The veterinarian will examine the dog and listen to the ownerโ€™s account of the series of events preceding the poisoning. In the meanwhile, blood, urine and sometimes vomit and stool samples are also tested to confirm the diagnosis. Ultrasound scan may also be done to see whether the liver and kidneys have swollen, a common response to antifreeze poisoning.

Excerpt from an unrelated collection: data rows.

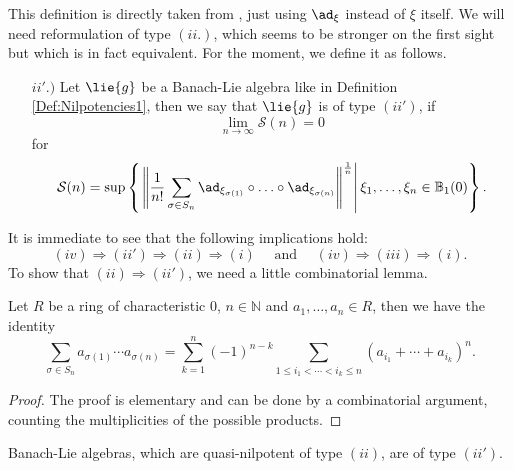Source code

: \documentclass[
11pt,                          %
english                        %
]{article}
\begin{document}
This definition is directly taken from \cite{mueller}, just using $\ad_\xi$ instead 
of $\xi$ itself. We will need reformulation of type $(ii.)$, which seems to be 
stronger on the first sight but which is in fact equivalent. For the moment, we 
define it as follows.
\begin{itemize}
	\item[$ii'.)$]
	Let $\lie{g}$ be a Banach-Lie algebra like in Definition 
	\ref{Def:Nilpotencies1}, then we say that $\lie{g}$ is of type $(ii')$, if
	\begin{equation*}
		\lim_{n \longrightarrow \infty}
		\mathcal{S}(n)
		=
		0
	\end{equation*}
	for
	\begin{equation}
		\mathcal{S}(n)
		=
		\sup \left\{ 
		\left.
			\left\Vert
				\frac{1}{n!}
				\sum\limits_{\sigma \in S_n}
				\ad_{\xi_{\sigma(1)}} \circ \ldots \circ \ad_{\xi_{\sigma(n)}}
			\right\Vert^{\frac{1}{n}} 
		\right|
			\xi_1, \ldots, \xi_n \in \mathbb{B}_1(0)
		\right\}.
	\end{equation}
\end{itemize}
It is immediate to see that the following implications hold:
\begin{equation*}
	(iv) \Longrightarrow 
	(ii') \Longrightarrow 
	(ii) \Longrightarrow 
	(i)
	\quad \text{ and } \quad
	(iv) \Longrightarrow
	(iii) \Longrightarrow 
	(i).
\end{equation*}
To show that $(ii) \Longrightarrow (ii')$, we need a little combinatorial lemma.
\begin{lemma}
	\label{lemma:symmetric-to-power}
	Let $R$ be a ring of characteristic $0$, $n\in \mathbb{N}$ and $a_1, 
	\ldots, a_n \in R$, then we have the identity
	\begin{equation*}
		\sum\limits_{\sigma \in S_n}
		a_{\sigma(1)} \cdots a_{\sigma(n)}
		=
		\sum\limits_{k = 1}^n
		(-1)^{n-k}
		\sum\limits_{1 \leq i_1 < \cdots < i_k \leq n}
		(a_{i_1} + \cdots + a_{i_k})^n.
	\end{equation*}
\end{lemma}
\begin{proof}
	The proof is elementary and can be done by a combinatorial argument, counting 
	the multiplicities of the possible products.
\end{proof}
\begin{proposition}
	\label{prop:type-2-is-2prime}
	Banach-Lie algebras, which are quasi-nilpotent of type $(ii)$, are of type 
	$(ii')$.
\end{proposition}
\end{document}
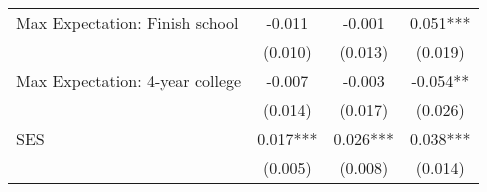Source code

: {\begin{tabular}{lccc}
\hspace{3mm}Max Expectation: Finish school&      -0.011   &      -0.001   &       0.051***\\
                    &     (0.010)   &     (0.013)   &     (0.019)   \\
 
\hspace{3mm}Max Expectation: 4-year college&      -0.007   &      -0.003   &      -0.054** \\
                    &     (0.014)   &     (0.017)   &     (0.026)   \\
 
\hspace{3mm}SES     &       0.017***&       0.026***&       0.038***\\
                    &     (0.005)   &     (0.008)   &     (0.014)   \\
 

\bottomrule
\end{tabular}
}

If detected within the first few hours, the line of treatment will be to induce vomiting or voiding to clear out all traces of the toxin before it is absorbed into the system. A drug fomepizole (also called 4-MP) or ethanol may be given in controlled quantities if poisoning is detected within eight to twelve hours. It would work by blocking the metabolism of the toxin into the body. Simultaneously, intravenous injections will be given to the dog to prevent dehydration and bring up the pH of the body.However, if there is excess urea in the blood and very less urine production, it generally indicates liver failure and that the toxin has more or less been completely absorbed. So treatment is given focusing on the symptoms. Peritonial dialysis may be used to remove the wastes body. Recovery at this stage would span over a couple of weeks.The severity of this condition should never be underestimated. The odds of fatality after antifreeze poisoning are very high. So prevention is indeed better than a cure.